I ran short of time to find bolts that were short enough, so instead of tapping the holes I just rammed sheet metal screws in. I can always drill out and tap some day in the future, right? The "ears" were also just undersized; they hold the belt exactly as designed, but they are too tight to allow the velcro end to pass.
But I'm getting a little ahead. I came very close to just hemming two sides, but at last did the belt the traditional fabric belt way; stitched a tube, turned it inside-out, then ran a line of stitching on both sides a half-presser foot from the edge to help it maintain its shape (since you can't iron pleather, at least not well).

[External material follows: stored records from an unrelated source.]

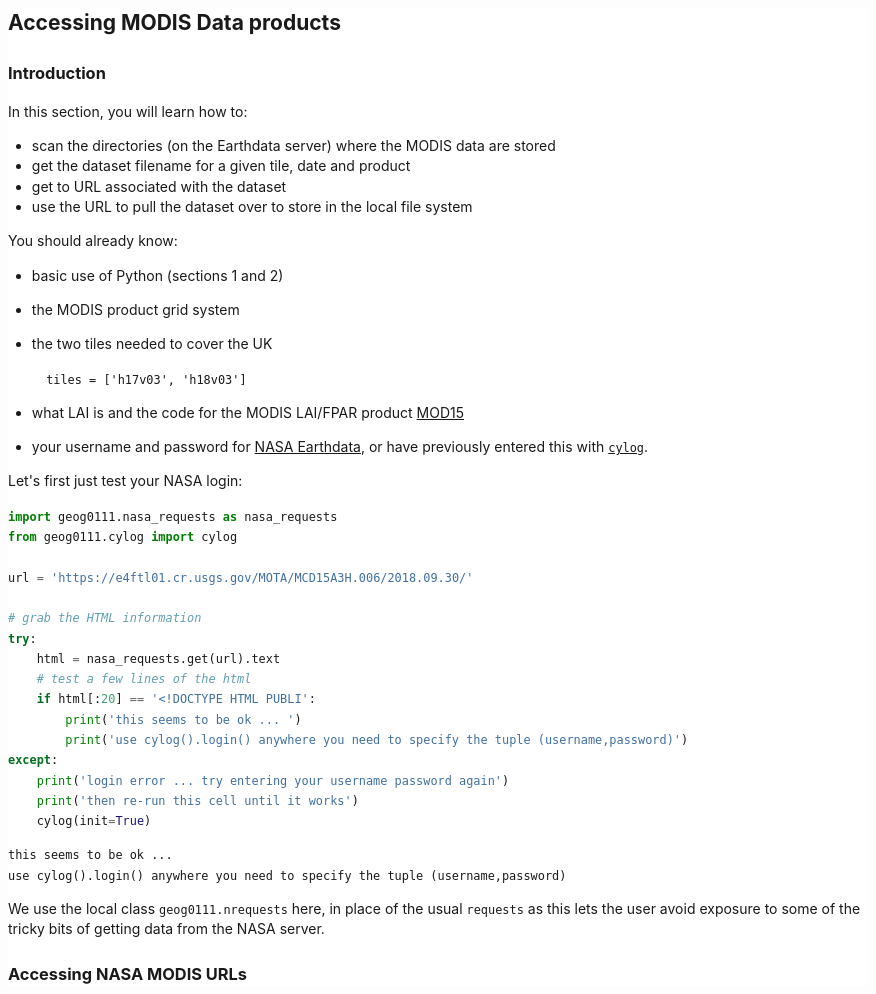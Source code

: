## Accessing MODIS Data products

### Introduction

In this section, you will learn how to:

* scan the directories (on the Earthdata server) where the MODIS data are stored
* get the dataset filename for a given tile, date and product
* get to URL associated with the dataset
* use the URL to pull the dataset over to store in the local file system

You should already know:

* basic use of Python (sections 1 and 2)
* the MODIS product grid system
* the two tiles needed to cover the UK 

        tiles = ['h17v03', 'h18v03']
        
* what LAI is and the code for the MODIS LAI/FPAR product [MOD15](https://modis.gsfc.nasa.gov/data/dataprod/mod15.php)
* your username and password for [NASA Earthdata](https://urs.earthdata.nasa.gov/home), or have previously entered this with [`cylog`](geog0111/cylog.py).

Let's first just test your NASA login:


```python
import geog0111.nasa_requests as nasa_requests
from geog0111.cylog import cylog

url = 'https://e4ftl01.cr.usgs.gov/MOTA/MCD15A3H.006/2018.09.30/' 
        
# grab the HTML information
try:
    html = nasa_requests.get(url).text
    # test a few lines of the html
    if html[:20] == '<!DOCTYPE HTML PUBLI':
        print('this seems to be ok ... ')
        print('use cylog().login() anywhere you need to specify the tuple (username,password)')
except:
    print('login error ... try entering your username password again')
    print('then re-run this cell until it works')
    cylog(init=True)
```

    this seems to be ok ... 
    use cylog().login() anywhere you need to specify the tuple (username,password)


We use the local class `geog0111.nrequests` here, in place of the usual `requests` as this lets the user avoid exposure to some of the tricky bits of getting data from the NASA server.


### Accessing NASA MODIS URLs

And oh yeah. Turning a 2" wide, 40" long pleather tube inside-out? Not fun. It took me about forty-five minutes to finally wriggle the thing through. (Not helped by the fact that I'd stitched the velcro before making the tube, so that the stitching for the latter wouldn't show).
And thus we come back to the holster. Remember the problem? The gun has this 2" dish on the front, meaning if you make the holster big enough to clear the dish without difficulty, the gun ends up rattling around once in.

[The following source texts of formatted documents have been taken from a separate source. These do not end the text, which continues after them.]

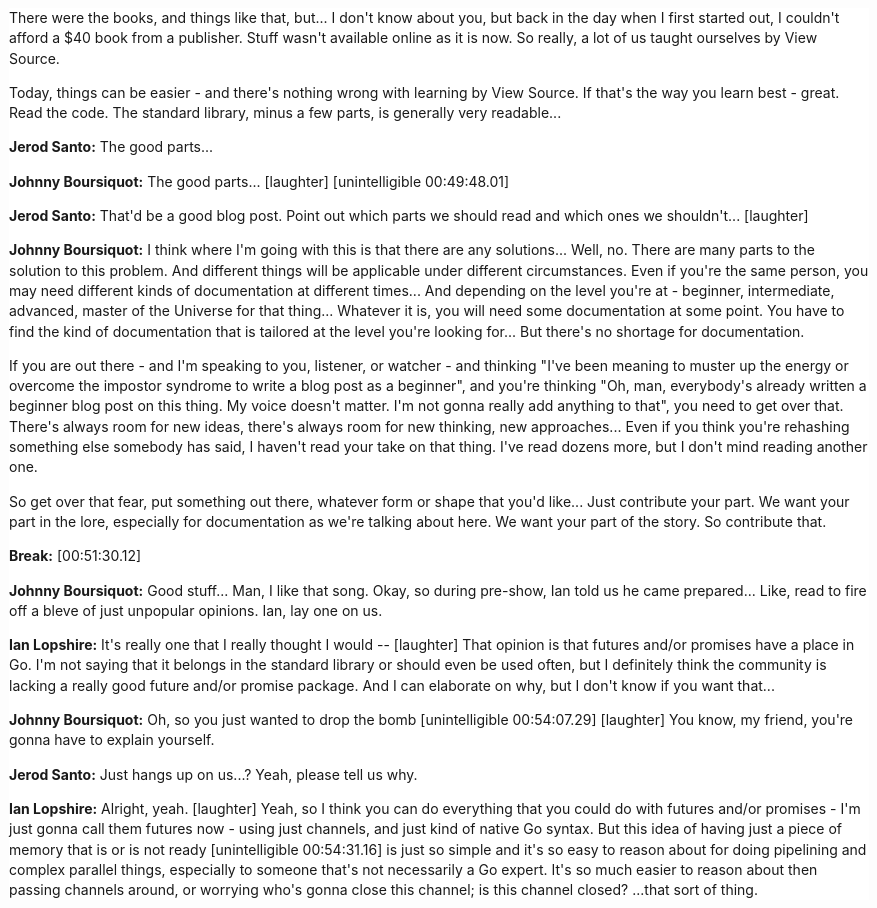 There were the books, and things like that, but... I don't know about you, but back in the day when I first started out, I couldn't afford a $40 book from a publisher. Stuff wasn't available online as it is now. So really, a lot of us taught ourselves by View Source.

Today, things can be easier - and there's nothing wrong with learning by View Source. If that's the way you learn best - great. Read the code. The standard library, minus a few parts, is generally very readable...

**Jerod Santo:** The good parts...

**Johnny Boursiquot:** The good parts... \[laughter\] \[unintelligible 00:49:48.01\]

**Jerod Santo:** That'd be a good blog post. Point out which parts we should read and which ones we shouldn't... \[laughter\]

**Johnny Boursiquot:** I think where I'm going with this is that there are any solutions... Well, no. There are many parts to the solution to this problem. And different things will be applicable under different circumstances. Even if you're the same person, you may need different kinds of documentation at different times... And depending on the level you're at - beginner, intermediate, advanced, master of the Universe for that thing... Whatever it is, you will need some documentation at some point. You have to find the kind of documentation that is tailored at the level you're looking for... But there's no shortage for documentation.

If you are out there - and I'm speaking to you, listener, or watcher - and thinking "I've been meaning to muster up the energy or overcome the impostor syndrome to write a blog post as a beginner", and you're thinking "Oh, man, everybody's already written a beginner blog post on this thing. My voice doesn't matter. I'm not gonna really add anything to that", you need to get over that. There's always room for new ideas, there's always room for new thinking, new approaches... Even if you think you're rehashing something else somebody has said, I haven't read your take on that thing. I've read dozens more, but I don't mind reading another one.

So get over that fear, put something out there, whatever form or shape that you'd like... Just contribute your part. We want your part in the lore, especially for documentation as we're talking about here. We want your part of the story. So contribute that.

**Break:** \[00:51:30.12\]

**Johnny Boursiquot:** Good stuff... Man, I like that song. Okay, so during pre-show, Ian told us he came prepared... Like, read to fire off a bleve of just unpopular opinions. Ian, lay one on us.

**Ian Lopshire:** It's really one that I really thought I would -- \[laughter\] That opinion is that futures and/or promises have a place in Go. I'm not saying that it belongs in the standard library or should even be used often, but I definitely think the community is lacking a really good future and/or promise package. And I can elaborate on why, but I don't know if you want that...

**Johnny Boursiquot:** Oh, so you just wanted to drop the bomb \[unintelligible 00:54:07.29\] \[laughter\] You know, my friend, you're gonna have to explain yourself.

**Jerod Santo:** Just hangs up on us...? Yeah, please tell us why.

**Ian Lopshire:** Alright, yeah. \[laughter\] Yeah, so I think you can do everything that you could do with futures and/or promises - I'm just gonna call them futures now - using just channels, and just kind of native Go syntax. But this idea of having just a piece of memory that is or is not ready \[unintelligible 00:54:31.16\] is just so simple and it's so easy to reason about for doing pipelining and complex parallel things, especially to someone that's not necessarily a Go expert. It's so much easier to reason about then passing channels around, or worrying who's gonna close this channel; is this channel closed? ...that sort of thing.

So I added padding. I had a big hank of white cotton-linen I'd purchased for pants pockets. No batting, and the fabric stores didn't open until 10 am. So I used cotton balls.
I literally shredded cotton balls until they didn't wad up, then carefully stuffed those into the "coffin liner" shape I'd made. I'd pretty much had it with fabric glues and epoxies, so I hot-glued it inside.
And, yes, this was largely to cover the visible (and ugly) inside. I also tore out the previous glue job and wrapped the pleather around the PETG frame instead of where it had been. So now everything is properly hidden; all that is exposed are all my gaping hems and ripped-out mistakes.
The thing that really keeps the gun snug is thicker padding right around the opening. Since it is flexible, and the gun can be angled to clear the dish, it can be made tight enough to grip the gun decently. So that was yet another fabric tube, with quilting passes done by eye (as an aside, I've always loved that look of ribbed quilting in certain sorts of science fiction costume. In this case, it was strongly functional; it kept the stuffed fabric tube from buckling in an unsightly fashion.)
That, too, was hot-glued in place. And there was no more time or the inclination to tear out more stitches in order to work in a keeper strap, despite the 3d printed Element Tikium snap covers I'd made up.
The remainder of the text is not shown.